**ASSIGNED TASK**
Report each line from the data below that holds the word "recursos".

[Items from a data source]
------------------------------------------------------------

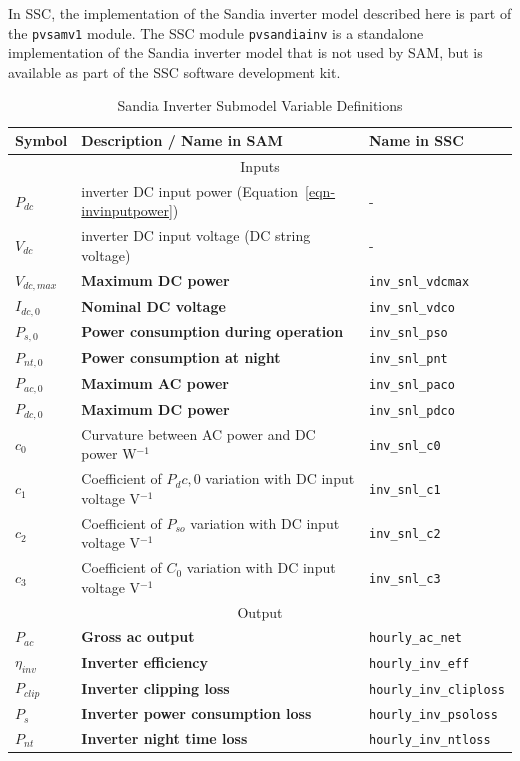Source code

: \documentclass[12pt,letterpaper]{article}
\begin{document}
In SSC, the implementation of the Sandia inverter model described here is part of the \texttt{pvsamv1} module. The SSC module \texttt{pvsandiainv} is a standalone implementation of the Sandia inverter model that is not used by SAM, but is available as part of the SSC software development kit.

\begin{table}
\begin{center}
\caption{Sandia Inverter Submodel Variable Definitions}
\begin{tabular}{lll}
\midrule
Symbol & Description / \textbf{Name in SAM} & Name in SSC \\
\midrule
\multicolumn{3}{c}{Inputs}\\
$P_{dc}$ & inverter DC input power (Equation~\ref{eqn-invinputpower}) & - \\
$V_{dc}$ & inverter DC input voltage (DC string voltage) & - \\
$V_{dc,max}$ & \textbf{Maximum DC power} & \texttt{inv\_snl\_vdcmax} \\
$I_{dc,0}$ & \textbf{Nominal DC voltage} & \texttt{inv\_snl\_vdco} \\
$P_{s,0}$ & \textbf{Power consumption during operation} & \texttt{inv\_snl\_pso} \\
$P_{nt,0}$ & \textbf{Power consumption at night} & \texttt{inv\_snl\_pnt} \\
$P_{ac,0}$ & \textbf{Maximum AC power} & \texttt{inv\_snl\_paco} \\
$P_{dc,0}$ & \textbf{Maximum DC power} & \texttt{inv\_snl\_pdco} \\
$c_0$ & Curvature between AC power and DC power W$^{-1}$ & \texttt{inv\_snl\_c0} \\
$c_1$ & Coefficient of $P_dc,0$ variation with DC input voltage V$^{-1}$ &  \texttt{inv\_snl\_c1} \\
$c_2$ & Coefficient of $P_{so}$ variation with DC input voltage V$^{-1}$ &\texttt{inv\_snl\_c2} \\
$c_3$ & Coefficient of $C_0$ variation with DC input voltage V$^{-1}$ & \texttt{inv\_snl\_c3} \\
\midrule
\multicolumn{3}{c}{Output}\\
$P_{ac}$ & \textbf{Gross ac output} & \texttt{hourly\_ac\_net} \\
$\eta_{inv}$ & \textbf{Inverter efficiency} & \texttt{hourly\_inv\_eff}  \\
$P_{clip}$ & \textbf{Inverter clipping loss} & \texttt{hourly\_inv\_cliploss}  \\
$P_{s}$ & \textbf{Inverter power consumption loss}& \texttt{hourly\_inv\_psoloss}  \\
$P_{nt}$ & \textbf{Inverter night time loss}& \texttt{hourly\_inv\_ntloss}  \\
\hline
\end{tabular}
\label{tab-sandiainvertervars}
\end{center}
\end{table}
\end{document}
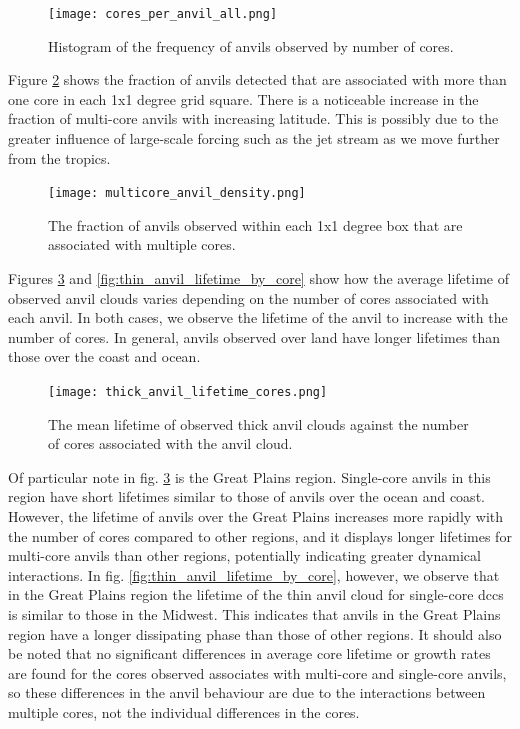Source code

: \begin{figure}[b]
    \centering
    \texttt{[image: cores\_per\_anvil\_all.png]}
    \caption{Histogram of the frequency of anvils observed by number of cores.}
    \label{fig:multicore_frequency}
\end{figure}

Figure \ref{fig:multicore_fraction_map} shows the fraction of anvils detected that are associated with more than one core in each 1x1 degree grid square.
There is a noticeable increase in the fraction of multi-core anvils with increasing latitude.
This is possibly due to the greater influence of large-scale forcing such as the jet stream as we move further from the tropics.

\begin{figure}[t]
    \centering
    \texttt{[image: multicore\_anvil\_density.png]}
    \caption{The fraction of anvils observed within each 1x1 degree box that are associated with multiple cores.}
    \label{fig:multicore_fraction_map}
\end{figure}

Figures \ref{fig:anvil_lifetime_by_core} and \ref{fig:thin_anvil_lifetime_by_core} show how the average lifetime of observed anvil clouds varies depending on the number of cores associated with each anvil.
In both cases, we observe the lifetime of the anvil to increase with the number of cores.
In general, anvils observed over land have longer lifetimes than those over the coast and ocean.

\begin{figure}[h]
    \centering
    \texttt{[image: thick\_anvil\_lifetime\_cores.png]}
    \caption{The mean lifetime of observed thick anvil clouds against the number of cores associated with the anvil cloud.}
    \label{fig:anvil_lifetime_by_core}
\end{figure}

Of particular note in fig. \ref{fig:anvil_lifetime_by_core} is the Great Plains region.
Single-core anvils in this region have short lifetimes similar to those of anvils over the ocean and coast.
However, the lifetime of anvils over the Great Plains increases more rapidly with the number of cores compared to other regions, and it displays longer lifetimes for multi-core anvils than other regions, potentially indicating greater dynamical interactions.
In fig. \ref{fig:thin_anvil_lifetime_by_core}, however, we observe that in the Great Plains region the lifetime of the thin anvil cloud for single-core \acrshort{dcc}s is similar to those in the Midwest.
This indicates that anvils in the Great Plains region have a longer dissipating phase than those of other regions.
It should also be noted that no significant differences in average core lifetime or growth rates are found for the cores observed associates with multi-core and single-core anvils, so these differences in the anvil behaviour are due to the interactions between multiple cores, not the individual differences in the cores.

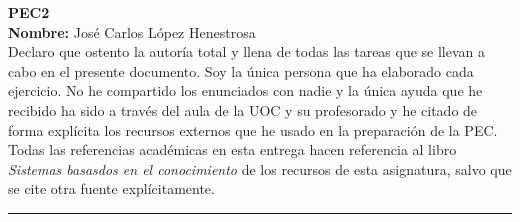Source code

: \documentclass[11pt, a4paper]{article}
\begin{document}
	\begin{center}
		\Large{ \textbf{PEC2} } \\
		\vspace{0.5cm}
		\normalsize{\textbf{Nombre:} José Carlos López Henestrosa} \\
		\vspace{0.5cm}
		\normalsize{Declaro que ostento la autoría total y llena de todas las tareas que se llevan a cabo en el presente documento. Soy la única persona que ha elaborado cada ejercicio. No he compartido los enunciados con nadie y la única ayuda que he recibido ha sido a través del aula de la UOC y su profesorado y he citado de forma explícita los recursos externos que he usado en la preparación de la PEC.} \\
		\vspace{0.5cm}
		\normalsize{Todas las referencias académicas en esta entrega hacen referencia al libro \textit{Sistemas basasdos en el conocimiento} de los recursos de esta asignatura, salvo que se cite otra fuente explícitamente.}
	\end{center}

	\vspace{1cm}
	\hrule
	\vspace{1cm}
\end{document}
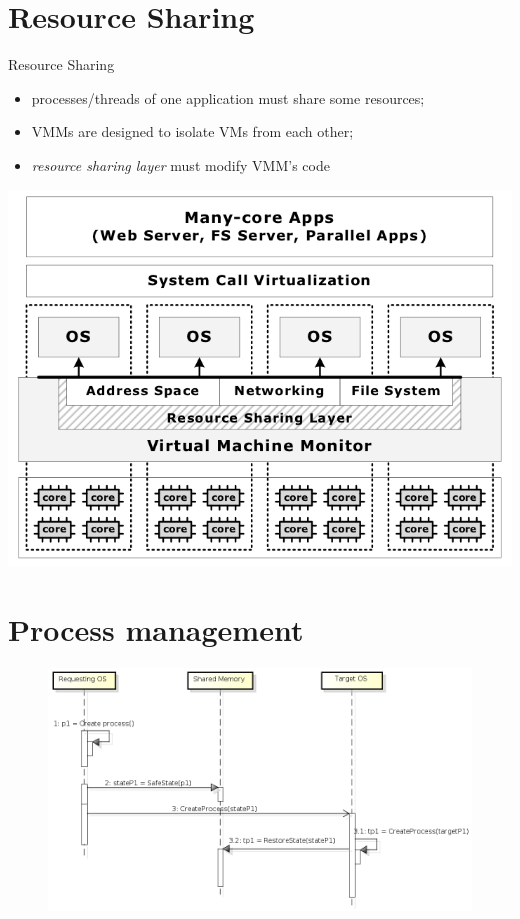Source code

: \documentclass{beamer}
\begin{document}
\section{Resource Sharing}

\begin{frame}{Resource Sharing}
  \begin{itemize}
    \item processes/threads of one application must share some
      resources;
    \item VMMs are designed to isolate VMs from each other;
    \item \emph{resource sharing layer} must modify VMM's code
  \end{itemize}
  \begin{center}
    \includegraphics[scale=0.3]{overview.png}
  \end{center}
\end{frame}


\section{Process management}

	\begin{frame}[plain]
		\begin{figure} [H]
			\centering
			\includegraphics[scale=0.46]{img/cerberus-process-creation}
		\end{figure}
	\end{frame}
\end{document}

------------------------------------------------------------

**TASK SOLUTION**
		\normalsize{Declaro que ostento la autoría total y llena de todas las tareas que se llevan a cabo en el presente documento. Soy la única persona que ha elaborado cada ejercicio. No he compartido los enunciados con nadie y la única ayuda que he recibido ha sido a través del aula de la UOC y su profesorado y he citado de forma explícita los recursos externos que he usado en la preparación de la PEC.} \\
		\normalsize{Todas las referencias académicas en esta entrega hacen referencia al libro \textit{Sistemas basasdos en el conocimiento} de los recursos de esta asignatura, salvo que se cite otra fuente explícitamente.}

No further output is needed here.